Provided data:
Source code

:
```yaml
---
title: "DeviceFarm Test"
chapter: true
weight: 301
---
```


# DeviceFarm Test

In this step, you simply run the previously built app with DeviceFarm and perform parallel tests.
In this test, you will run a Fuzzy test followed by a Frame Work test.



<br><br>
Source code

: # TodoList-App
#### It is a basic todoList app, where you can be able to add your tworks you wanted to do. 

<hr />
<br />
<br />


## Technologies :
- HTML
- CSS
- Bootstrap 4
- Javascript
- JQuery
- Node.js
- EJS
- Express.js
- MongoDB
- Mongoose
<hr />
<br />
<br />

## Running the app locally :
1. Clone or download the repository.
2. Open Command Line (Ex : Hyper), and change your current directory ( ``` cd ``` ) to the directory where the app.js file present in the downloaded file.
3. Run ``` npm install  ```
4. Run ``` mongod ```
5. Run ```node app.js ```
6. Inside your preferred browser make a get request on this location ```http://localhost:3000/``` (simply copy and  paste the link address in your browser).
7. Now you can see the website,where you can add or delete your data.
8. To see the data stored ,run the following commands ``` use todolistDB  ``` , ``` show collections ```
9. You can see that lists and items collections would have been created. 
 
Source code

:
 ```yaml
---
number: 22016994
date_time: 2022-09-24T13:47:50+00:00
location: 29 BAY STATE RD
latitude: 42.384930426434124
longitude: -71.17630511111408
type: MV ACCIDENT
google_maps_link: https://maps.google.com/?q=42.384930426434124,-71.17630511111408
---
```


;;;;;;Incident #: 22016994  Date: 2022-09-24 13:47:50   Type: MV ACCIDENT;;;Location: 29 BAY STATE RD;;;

Problem to solve:
Could you copy each line above word for word?

Output for this exercise:
Source code

:
```yaml
---
title: "DeviceFarm Test"
chapter: true
weight: 301
---
```


# DeviceFarm Test

In this step, you simply run the previously built app with DeviceFarm and perform parallel tests.
In this test, you will run a Fuzzy test followed by a Frame Work test.



<br><br>
Source code

: # TodoList-App
#### It is a basic todoList app, where you can be able to add your tworks you wanted to do. 

<hr />
<br />
<br />


## Technologies :
- HTML
- CSS
- Bootstrap 4
- Javascript
- JQuery
- Node.js
- EJS
- Express.js
- MongoDB
- Mongoose
<hr />
<br />
<br />

## Running the app locally :
1. Clone or download the repository.
2. Open Command Line (Ex : Hyper), and change your current directory ( ``` cd ``` ) to the directory where the app.js file present in the downloaded file.
3. Run ``` npm install  ```
4. Run ``` mongod ```
5. Run ```node app.js ```
6. Inside your preferred browser make a get request on this location ```http://localhost:3000/``` (simply copy and  paste the link address in your browser).
7. Now you can see the website,where you can add or delete your data.
8. To see the data stored ,run the following commands ``` use todolistDB  ``` , ``` show collections ```
9. You can see that lists and items collections would have been created. 
 
Source code

:
 ```yaml
---
number: 22016994
date_time: 2022-09-24T13:47:50+00:00
location: 29 BAY STATE RD
latitude: 42.384930426434124
longitude: -71.17630511111408
type: MV ACCIDENT
google_maps_link: https://maps.google.com/?q=42.384930426434124,-71.17630511111408
---
```


;;;;;;Incident #: 22016994  Date: 2022-09-24 13:47:50   Type: MV ACCIDENT;;;Location: 29 BAY STATE RD;;;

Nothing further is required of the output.